Using the Xcode Simulator with a Unity 3 Native iOS Plug-In

As you saw in “Building a Unity 3 Application with Native Plugin for iOS” we can create a plug in for native code in iOS with Unity 3. The problem is that by default you can’t test it on the Simulator of Xcode. May be it doesn’t make too much sense to use the Simulator to try a Unity 3 application as the performance in 3D applications may vary significantly from the real device, but if you still don’t own a iOS device you can save the day with this.

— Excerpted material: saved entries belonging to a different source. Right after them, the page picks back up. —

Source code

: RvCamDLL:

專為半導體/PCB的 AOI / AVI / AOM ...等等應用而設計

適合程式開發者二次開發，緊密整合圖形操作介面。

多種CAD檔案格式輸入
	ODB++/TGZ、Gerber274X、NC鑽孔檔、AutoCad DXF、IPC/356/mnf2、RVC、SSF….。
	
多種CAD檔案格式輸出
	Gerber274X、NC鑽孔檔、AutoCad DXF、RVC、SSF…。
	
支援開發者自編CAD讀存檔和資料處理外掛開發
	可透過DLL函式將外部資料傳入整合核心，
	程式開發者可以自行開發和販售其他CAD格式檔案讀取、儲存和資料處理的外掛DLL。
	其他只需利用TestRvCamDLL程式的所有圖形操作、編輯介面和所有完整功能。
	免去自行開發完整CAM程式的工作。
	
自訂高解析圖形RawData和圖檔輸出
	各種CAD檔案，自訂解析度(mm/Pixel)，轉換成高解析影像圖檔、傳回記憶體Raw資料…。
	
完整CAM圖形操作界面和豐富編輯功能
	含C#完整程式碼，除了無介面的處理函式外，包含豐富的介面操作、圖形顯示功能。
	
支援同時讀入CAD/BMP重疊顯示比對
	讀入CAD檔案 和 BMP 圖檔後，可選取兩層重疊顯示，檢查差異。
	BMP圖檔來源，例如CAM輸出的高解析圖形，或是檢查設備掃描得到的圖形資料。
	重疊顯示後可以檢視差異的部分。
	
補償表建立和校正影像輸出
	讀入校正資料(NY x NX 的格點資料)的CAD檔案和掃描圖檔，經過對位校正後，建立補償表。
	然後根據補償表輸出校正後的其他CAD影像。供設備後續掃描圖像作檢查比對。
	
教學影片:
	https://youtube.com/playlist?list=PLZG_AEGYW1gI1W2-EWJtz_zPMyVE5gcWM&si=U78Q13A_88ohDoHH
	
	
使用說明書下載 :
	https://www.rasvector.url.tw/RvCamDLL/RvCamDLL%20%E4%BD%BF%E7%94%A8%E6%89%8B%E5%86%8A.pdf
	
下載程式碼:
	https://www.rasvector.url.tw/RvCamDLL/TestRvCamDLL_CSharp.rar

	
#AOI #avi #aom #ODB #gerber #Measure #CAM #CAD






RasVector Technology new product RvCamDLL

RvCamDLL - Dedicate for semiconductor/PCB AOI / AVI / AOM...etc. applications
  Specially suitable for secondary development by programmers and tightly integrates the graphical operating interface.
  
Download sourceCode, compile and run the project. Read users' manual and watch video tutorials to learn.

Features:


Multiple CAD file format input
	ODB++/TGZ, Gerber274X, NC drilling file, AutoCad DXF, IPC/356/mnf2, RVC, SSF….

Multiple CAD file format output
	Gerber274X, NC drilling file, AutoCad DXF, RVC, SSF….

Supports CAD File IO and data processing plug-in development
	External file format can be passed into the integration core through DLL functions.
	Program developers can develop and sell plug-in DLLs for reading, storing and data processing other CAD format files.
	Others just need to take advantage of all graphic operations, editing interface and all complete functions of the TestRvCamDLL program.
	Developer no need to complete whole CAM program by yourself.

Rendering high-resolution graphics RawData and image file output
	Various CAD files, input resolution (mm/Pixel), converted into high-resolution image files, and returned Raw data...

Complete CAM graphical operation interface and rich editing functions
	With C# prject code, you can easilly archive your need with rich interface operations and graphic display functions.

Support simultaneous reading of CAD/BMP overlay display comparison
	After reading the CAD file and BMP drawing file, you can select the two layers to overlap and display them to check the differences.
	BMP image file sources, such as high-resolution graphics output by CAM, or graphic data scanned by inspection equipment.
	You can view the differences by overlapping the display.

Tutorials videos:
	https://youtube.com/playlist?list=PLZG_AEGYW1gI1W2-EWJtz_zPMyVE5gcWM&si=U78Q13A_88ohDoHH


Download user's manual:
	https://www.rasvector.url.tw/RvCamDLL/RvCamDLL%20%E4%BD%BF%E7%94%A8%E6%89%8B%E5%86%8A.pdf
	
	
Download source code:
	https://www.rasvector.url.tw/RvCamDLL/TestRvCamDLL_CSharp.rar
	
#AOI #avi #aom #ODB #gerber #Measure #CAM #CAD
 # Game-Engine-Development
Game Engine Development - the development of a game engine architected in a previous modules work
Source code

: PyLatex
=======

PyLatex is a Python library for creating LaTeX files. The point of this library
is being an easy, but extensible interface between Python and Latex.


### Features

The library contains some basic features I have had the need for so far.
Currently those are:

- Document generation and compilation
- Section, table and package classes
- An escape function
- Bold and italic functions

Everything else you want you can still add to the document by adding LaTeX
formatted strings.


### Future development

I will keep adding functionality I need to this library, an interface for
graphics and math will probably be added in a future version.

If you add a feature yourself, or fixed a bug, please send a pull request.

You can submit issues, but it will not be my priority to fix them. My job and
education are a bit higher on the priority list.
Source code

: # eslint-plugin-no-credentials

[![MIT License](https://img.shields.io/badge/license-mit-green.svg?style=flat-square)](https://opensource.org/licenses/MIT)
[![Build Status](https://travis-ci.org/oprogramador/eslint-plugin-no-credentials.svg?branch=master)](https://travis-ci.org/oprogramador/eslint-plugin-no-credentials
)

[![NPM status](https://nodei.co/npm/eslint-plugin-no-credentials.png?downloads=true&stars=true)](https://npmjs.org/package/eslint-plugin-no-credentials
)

Inside the Xcode project in the “Libraries/RegisterMonoModules.cpp” file you can see how the calls to the functions registered as “extern” are inside a block that is only processed it the target IS NOT the Simulator (#if !(TARGET_IPHONE_SIMULATOR)). So we have to pull out from that block both the definition of the function that registers our functions (mono_dl_register_symbol) and our functions them self. Look at the bold lines in the following code:

#include "RegisterMonoModules.h"

extern bool gEnableGyroscope;

extern "C"
{
	typedef void* gpointer;
	typedef int gboolean;
#if !(TARGET_IPHONE_SIMULATOR)
	const char*			UnityIPhoneRuntimeVersion = "3.5.0f5";

	extern int 			mono_ficall_flag;
	void				mono_aot_register_module(gpointer *aot_info);
	extern gboolean		mono_aot_only;
	extern gpointer*	mono_aot_module_Assembly_CSharp_firstpass_info; // Assembly-CSharp-firstpass.dll
	extern gpointer*	mono_aot_module_UnityEngine_info; // UnityEngine.dll
	extern gpointer*	mono_aot_module_mscorlib_info; // mscorlib.dll
#endif // !(TARGET_IPHONE_SIMULATOR)
	void				mono_dl_register_symbol (const char* name, void *addr);
	void	_PassStructFromObjCToUnity();
	void	_Test();
}
void RegisterMonoModules()
{
    gEnableGyroscope = false;
#if !(TARGET_IPHONE_SIMULATOR)
	mono_aot_only = true;
	mono_ficall_flag = false;
	mono_aot_register_module(mono_aot_module_Assembly_CSharp_firstpass_info);
	mono_aot_register_module(mono_aot_module_UnityEngine_info);
	mono_aot_register_module(mono_aot_module_mscorlib_info);


#endif // !(TARGET_IPHONE_SIMULATOR)
	mono_dl_register_symbol("_PassStructFromObjCToUnity", (void*)&_PassStructFromObjCToUnity);
	mono_dl_register_symbol("_HaveObjCDoSomething", (void*)&_HaveObjCDoSomething);
}

We can modify the “PostprocessBuildPlayerscript so we don’t have to do this by hand every time we change our code. Some awk magic will do the trick (not very fancy but it works…):

#!/bin/bash
cp -fR ./iOS Build/Libraries ~/Documents/Xcode/my-project/
cp -fR ./iOS Build/Data ~/Documents/Xcode/my-project/
rm file.tmp
awk '
{
  if ($0 == "#if !(TARGET_IPHONE_SIMULATOR)" && NR == 9) {
    getline var1;
    getline var2;
    printf "%sn%sn%sn", var2, $0, var1 >> "file.tmp"
  } else if (NR == 32) {
     printf "#endif // !(TARGET_IPHONE_SIMULATOR)" >> "file.tmp"
     printf "n%sn", $0 >> "file.tmp"
  } else if ($0 == "#endif // !(TARGET_IPHONE_SIMULATOR)" && NR > 32) {
  } else {
    print $0 >> "file.tmp"
  }
}' ~/Documents/Xcode/my-project/Libraries/RegisterMonoModules.cpp
mv file.tmp ~/Documents/Xcode/my-project/Libraries/RegisterMonoModules.cpp

It is probably a good idea to deactivate “Dead Code Stripping” option in the Xcode project (located in “Linking” from the “Build Settings”) as Xcode might think our extern defined functions will never be called as they are called only from Unity and not from Xcode.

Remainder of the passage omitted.